_Problem_
Will you transcribe all the entries word for word, skipping the pictures they hold?

_Records_
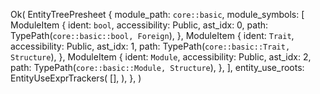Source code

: Ok(
    EntityTreePresheet {
        module_path: `core::basic`,
        module_symbols: [
            ModuleItem {
                ident: `bool`,
                accessibility: Public,
                ast_idx: 0,
                path: TypePath(`core::basic::bool, Foreign`),
            },
            ModuleItem {
                ident: `Trait`,
                accessibility: Public,
                ast_idx: 1,
                path: TypePath(`core::basic::Trait, Structure`),
            },
            ModuleItem {
                ident: `Module`,
                accessibility: Public,
                ast_idx: 2,
                path: TypePath(`core::basic::Module, Structure`),
            },
        ],
        entity_use_roots: EntityUseExprTrackers(
            [],
        ),
    },
)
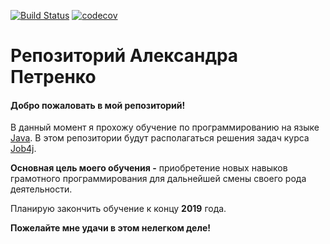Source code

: [![Build Status](https://travis-ci.org/alexanderpetrenko/job4j.svg?branch=master)](https://travis-ci.org/alexanderpetrenko/job4j)
[![codecov](https://codecov.io/gh/alexanderpetrenko/job4j/branch/master/graph/badge.svg)](https://codecov.io/gh/alexanderpetrenko/job4j)

# Репозиторий Александра Петренко

#### Добро пожаловать в мой репозиторий!

В данный момент я прохожу обучение по программированию на языке [Java](https://java.com/ru/download/).
В этом репозитории будут располагаться решения задач курса [Job4j](https://job4j.ru/).

**Основная цель моего обучения -** приобретение новых навыков грамотного программирования для дальнейшей смены cвоего рода деятельности.

Планирую закончить обучение к концу **2019** года.

**Пожелайте мне удачи в этом нелегком деле!**
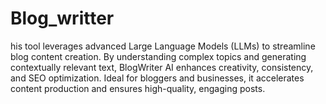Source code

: # Blog_writter
 his tool leverages advanced Large Language Models (LLMs) to streamline blog content creation. By understanding complex topics and generating contextually relevant text, BlogWriter AI enhances creativity, consistency, and SEO optimization. Ideal for bloggers and businesses, it accelerates content production and ensures high-quality, engaging posts.
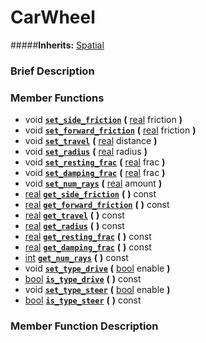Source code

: #  CarWheel  
#####**Inherits:** [Spatial](class_spatial)

###  Brief Description  


###  Member Functions 
  * void  **[`set_side_friction`](#set_side_friction)**  **(** [real](class_real) friction  **)**
  * void  **[`set_forward_friction`](#set_forward_friction)**  **(** [real](class_real) friction  **)**
  * void  **[`set_travel`](#set_travel)**  **(** [real](class_real) distance  **)**
  * void  **[`set_radius`](#set_radius)**  **(** [real](class_real) radius  **)**
  * void  **[`set_resting_frac`](#set_resting_frac)**  **(** [real](class_real) frac  **)**
  * void  **[`set_damping_frac`](#set_damping_frac)**  **(** [real](class_real) frac  **)**
  * void  **[`set_num_rays`](#set_num_rays)**  **(** [real](class_real) amount  **)**
  * [real](class_real)  **[`get_side_friction`](#get_side_friction)**  **(** **)** const
  * [real](class_real)  **[`get_forward_friction`](#get_forward_friction)**  **(** **)** const
  * [real](class_real)  **[`get_travel`](#get_travel)**  **(** **)** const
  * [real](class_real)  **[`get_radius`](#get_radius)**  **(** **)** const
  * [real](class_real)  **[`get_resting_frac`](#get_resting_frac)**  **(** **)** const
  * [real](class_real)  **[`get_damping_frac`](#get_damping_frac)**  **(** **)** const
  * [int](class_int)  **[`get_num_rays`](#get_num_rays)**  **(** **)** const
  * void  **[`set_type_drive`](#set_type_drive)**  **(** [bool](class_bool) enable  **)**
  * [bool](class_bool)  **[`is_type_drive`](#is_type_drive)**  **(** **)** const
  * void  **[`set_type_steer`](#set_type_steer)**  **(** [bool](class_bool) enable  **)**
  * [bool](class_bool)  **[`is_type_steer`](#is_type_steer)**  **(** **)** const

###  Member Function Description  
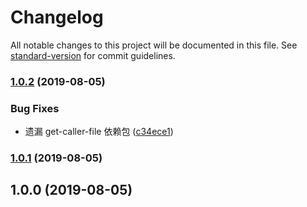 # Changelog

All notable changes to this project will be documented in this file. See [standard-version](https://github.com/conventional-changelog/standard-version) for commit guidelines.

### [1.0.2](https://github.com/zhongzhi107/debug-filename/compare/v1.0.1...v1.0.2) (2019-08-05)


### Bug Fixes

* 遗漏 get-caller-file 依赖包 ([c34ece1](https://github.com/zhongzhi107/debug-filename/commit/c34ece1))

### [1.0.1](https://github.com/zhongzhi107/debug-filename/compare/v1.0.0...v1.0.1) (2019-08-05)

## 1.0.0 (2019-08-05)
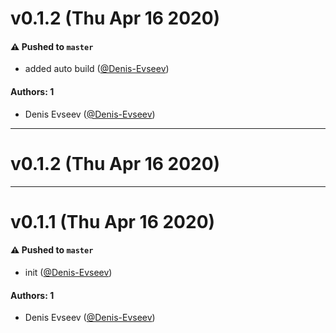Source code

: # v0.1.2 (Thu Apr 16 2020)

#### ⚠️  Pushed to `master`

- added auto build ([@Denis-Evseev](https://github.com/Denis-Evseev))

#### Authors: 1

- Denis Evseev ([@Denis-Evseev](https://github.com/Denis-Evseev))

---

# v0.1.2 (Thu Apr 16 2020)



---

# v0.1.1 (Thu Apr 16 2020)

#### ⚠️  Pushed to `master`

- init ([@Denis-Evseev](https://github.com/Denis-Evseev))

#### Authors: 1

- Denis Evseev ([@Denis-Evseev](https://github.com/Denis-Evseev))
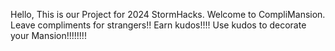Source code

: Hello, This is our Project for 2024 StormHacks. Welcome to CompliMansion. Leave compliments for strangers!! Earn kudos!!!! Use kudos to decorate your Mansion!!!!!!!!

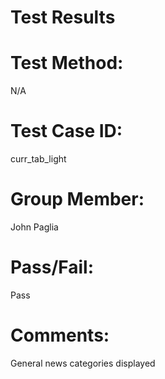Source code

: # Test Results

# Test Method:
N/A

# Test Case ID:
curr_tab_light

# Group Member:
John Paglia

# Pass/Fail:
Pass

# Comments:
General news categories displayed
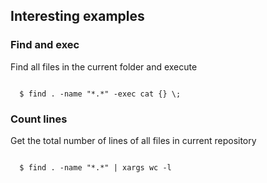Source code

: <h2>Interesting examples</h3>
<h3>Find and exec</h3>
<p>
  Find all files in the current folder and execute
</p>
<code>
  $ find . -name "*.*" -exec cat {} \;
</code>
<h3>Count lines</h3>
<p>
  Get the total number of lines of all files in current repository
</p>
<code>
  $ find . -name "*.*" | xargs wc -l
</code>
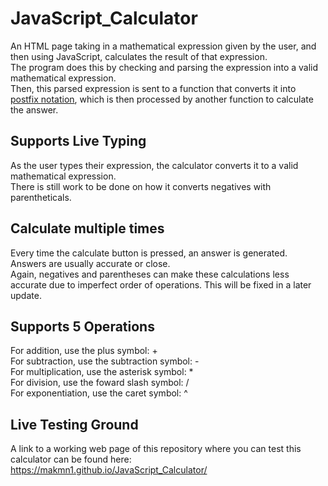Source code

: # JavaScript_Calculator
An HTML page taking in a mathematical expression given by the user, and then using JavaScript, calculates the result of that expression.  
The program does this by checking and parsing the expression into a valid mathematical expression.  
Then, this parsed expression is sent to a function that converts it into [postfix notation](https://web.stonehill.edu/compsci/CS104/Stuff/Infix%20and%20%20postfix%20expressions.pdf), which is then processed by another function to calculate the answer.

## Supports Live Typing
As the user types their expression, the calculator converts it to a valid mathematical expression.  
There is still work to be done on how it converts negatives with parentheticals.

## Calculate multiple times
Every time the calculate button is pressed, an answer is generated. Answers are usually accurate or close.  
Again, negatives and parentheses can make these calculations less accurate due to imperfect order of operations. This will be fixed in a later update.

## Supports 5 Operations
For addition, use the plus symbol: +  
For subtraction, use the subtraction symbol: -  
For multiplication, use the asterisk symbol: *  
For division, use the foward slash symbol: /  
For exponentiation, use the caret symbol: ^  

## Live Testing Ground
A link to a working web page of this repository where you can test this calculator can be found here: https://makmn1.github.io/JavaScript_Calculator/
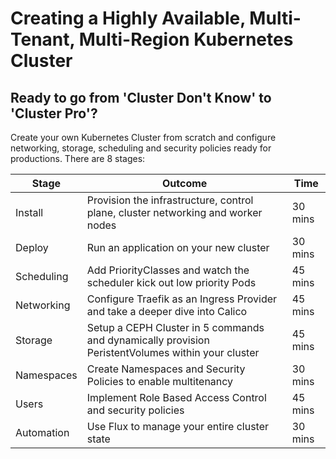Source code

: # Creating a Highly Available, Multi-Tenant, Multi-Region Kubernetes Cluster

## Ready to go from 'Cluster Don't Know' to 'Cluster Pro'?

Create your own Kubernetes Cluster from scratch and configure networking, storage, scheduling and security policies ready for productions. There are 8 stages:

| Stage | Outcome | Time |
|-------|---------|------|
| Install | Provision the infrastructure, control plane, cluster networking and worker nodes | 30 mins |
| Deploy | Run an application on your new cluster | 30 mins |
| Scheduling | Add PriorityClasses and watch the scheduler kick out low priority Pods | 45 mins |
| Networking | Configure Traefik as an Ingress Provider and take a deeper dive into Calico | 45 mins | 
| Storage | Setup a CEPH Cluster in 5 commands and dynamically provision PeristentVolumes within your cluster | 45 mins |
| Namespaces | Create Namespaces and Security Policies to enable multitenancy | 30 mins |
| Users | Implement Role Based Access Control and security policies | 45 mins | 
| Automation | Use Flux to manage your entire cluster state | 30 mins |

_Solution to the problem_
Source code

: Ok(
    EntityTreePresheet {
        module_path: `core::basic`,
        module_symbols: [
            ModuleItem {
                ident: `bool`,
                accessibility: Public,
                ast_idx: 0,
                path: TypePath(`core::basic::bool, Foreign`),
            },
            ModuleItem {
                ident: `Trait`,
                accessibility: Public,
                ast_idx: 1,
                path: TypePath(`core::basic::Trait, Structure`),
            },
            ModuleItem {
                ident: `Module`,
                accessibility: Public,
                ast_idx: 2,
                path: TypePath(`core::basic::Module, Structure`),
            },
        ],
        entity_use_roots: EntityUseExprTrackers(
            [],
        ),
    },
)
Source code

: [![Build Status](https://travis-ci.org/alexanderpetrenko/job4j.svg?branch=master)](https://travis-ci.org/alexanderpetrenko/job4j)
[![codecov](https://codecov.io/gh/alexanderpetrenko/job4j/branch/master/graph/badge.svg)](https://codecov.io/gh/alexanderpetrenko/job4j)

# Репозиторий Александра Петренко

#### Добро пожаловать в мой репозиторий!

В данный момент я прохожу обучение по программированию на языке [Java](https://java.com/ru/download/).
В этом репозитории будут располагаться решения задач курса [Job4j](https://job4j.ru/).

**Основная цель моего обучения -** приобретение новых навыков грамотного программирования для дальнейшей смены cвоего рода деятельности.

Планирую закончить обучение к концу **2019** года.

**Пожелайте мне удачи в этом нелегком деле!**
Source code

: # Blog_writter
 his tool leverages advanced Large Language Models (LLMs) to streamline blog content creation. By understanding complex topics and generating contextually relevant text, BlogWriter AI enhances creativity, consistency, and SEO optimization. Ideal for bloggers and businesses, it accelerates content production and ensures high-quality, engaging posts.
Source code

: #  CarWheel  
#####**Inherits:** [Spatial](class_spatial)

###  Brief Description  


###  Member Functions 
  * void  **[`set_side_friction`](#set_side_friction)**  **(** [real](class_real) friction  **)**
  * void  **[`set_forward_friction`](#set_forward_friction)**  **(** [real](class_real) friction  **)**
  * void  **[`set_travel`](#set_travel)**  **(** [real](class_real) distance  **)**
  * void  **[`set_radius`](#set_radius)**  **(** [real](class_real) radius  **)**
  * void  **[`set_resting_frac`](#set_resting_frac)**  **(** [real](class_real) frac  **)**
  * void  **[`set_damping_frac`](#set_damping_frac)**  **(** [real](class_real) frac  **)**
  * void  **[`set_num_rays`](#set_num_rays)**  **(** [real](class_real) amount  **)**
  * [real](class_real)  **[`get_side_friction`](#get_side_friction)**  **(** **)** const
  * [real](class_real)  **[`get_forward_friction`](#get_forward_friction)**  **(** **)** const
  * [real](class_real)  **[`get_travel`](#get_travel)**  **(** **)** const
  * [real](class_real)  **[`get_radius`](#get_radius)**  **(** **)** const
  * [real](class_real)  **[`get_resting_frac`](#get_resting_frac)**  **(** **)** const
  * [real](class_real)  **[`get_damping_frac`](#get_damping_frac)**  **(** **)** const
  * [int](class_int)  **[`get_num_rays`](#get_num_rays)**  **(** **)** const
  * void  **[`set_type_drive`](#set_type_drive)**  **(** [bool](class_bool) enable  **)**
  * [bool](class_bool)  **[`is_type_drive`](#is_type_drive)**  **(** **)** const
  * void  **[`set_type_steer`](#set_type_steer)**  **(** [bool](class_bool) enable  **)**
  * [bool](class_bool)  **[`is_type_steer`](#is_type_steer)**  **(** **)** const

###  Member Function Description  
 # Changelog

All notable changes to this project will be documented in this file. See [standard-version](https://github.com/conventional-changelog/standard-version) for commit guidelines.

### [1.0.2](https://github.com/zhongzhi107/debug-filename/compare/v1.0.1...v1.0.2) (2019-08-05)


### Bug Fixes

* 遗漏 get-caller-file 依赖包 ([c34ece1](https://github.com/zhongzhi107/debug-filename/commit/c34ece1))

### [1.0.1](https://github.com/zhongzhi107/debug-filename/compare/v1.0.0...v1.0.1) (2019-08-05)

## 1.0.0 (2019-08-05)
Source code

: # v0.1.2 (Thu Apr 16 2020)

#### ⚠️  Pushed to `master`

- added auto build ([@Denis-Evseev](https://github.com/Denis-Evseev))

#### Authors: 1

- Denis Evseev ([@Denis-Evseev](https://github.com/Denis-Evseev))

---

# v0.1.2 (Thu Apr 16 2020)



---

# v0.1.1 (Thu Apr 16 2020)

#### ⚠️  Pushed to `master`

- init ([@Denis-Evseev](https://github.com/Denis-Evseev))

#### Authors: 1

- Denis Evseev ([@Denis-Evseev](https://github.com/Denis-Evseev))
Source code

: Hello, This is our Project for 2024 StormHacks. Welcome to CompliMansion. Leave compliments for strangers!! Earn kudos!!!! Use kudos to decorate your Mansion!!!!!!!!

Source code

: # Test Results

# Test Method:
N/A

# Test Case ID:
curr_tab_light

# Group Member:
John Paglia

# Pass/Fail:
Pass

# Comments:
General news categories displayed
Source code

: <h2>Interesting examples</h3>
<h3>Find and exec</h3>
<p>
  Find all files in the current folder and execute
</p>
<code>
  $ find . -name "*.*" -exec cat {} \;
</code>
<h3>Count lines</h3>
<p>
  Get the total number of lines of all files in current repository
</p>
<code>
  $ find . -name "*.*" | xargs wc -l
</code>
Source code

: # JavaScript_Calculator
An HTML page taking in a mathematical expression given by the user, and then using JavaScript, calculates the result of that expression.  
The program does this by checking and parsing the expression into a valid mathematical expression.  
Then, this parsed expression is sent to a function that converts it into [postfix notation](https://web.stonehill.edu/compsci/CS104/Stuff/Infix%20and%20%20postfix%20expressions.pdf), which is then processed by another function to calculate the answer.

## Supports Live Typing
As the user types their expression, the calculator converts it to a valid mathematical expression.  
There is still work to be done on how it converts negatives with parentheticals.

## Calculate multiple times
Every time the calculate button is pressed, an answer is generated. Answers are usually accurate or close.  
Again, negatives and parentheses can make these calculations less accurate due to imperfect order of operations. This will be fixed in a later update.

## Supports 5 Operations
For addition, use the plus symbol: +  
For subtraction, use the subtraction symbol: -  
For multiplication, use the asterisk symbol: *  
For division, use the foward slash symbol: /  
For exponentiation, use the caret symbol: ^  

## Live Testing Ground
A link to a working web page of this repository where you can test this calculator can be found here: https://makmn1.github.io/JavaScript_Calculator/
Source code

: # Creating a Highly Available, Multi-Tenant, Multi-Region Kubernetes Cluster

## Ready to go from 'Cluster Don't Know' to 'Cluster Pro'?

Create your own Kubernetes Cluster from scratch and configure networking, storage, scheduling and security policies ready for productions. There are 8 stages:

| Stage | Outcome | Time |
|-------|---------|------|
| Install | Provision the infrastructure, control plane, cluster networking and worker nodes | 30 mins |
| Deploy | Run an application on your new cluster | 30 mins |
| Scheduling | Add PriorityClasses and watch the scheduler kick out low priority Pods | 45 mins |
| Networking | Configure Traefik as an Ingress Provider and take a deeper dive into Calico | 45 mins | 
| Storage | Setup a CEPH Cluster in 5 commands and dynamically provision PeristentVolumes within your cluster | 45 mins |
| Namespaces | Create Namespaces and Security Policies to enable multitenancy | 30 mins |
| Users | Implement Role Based Access Control and security policies | 45 mins | 
| Automation | Use Flux to manage your entire cluster state | 30 mins |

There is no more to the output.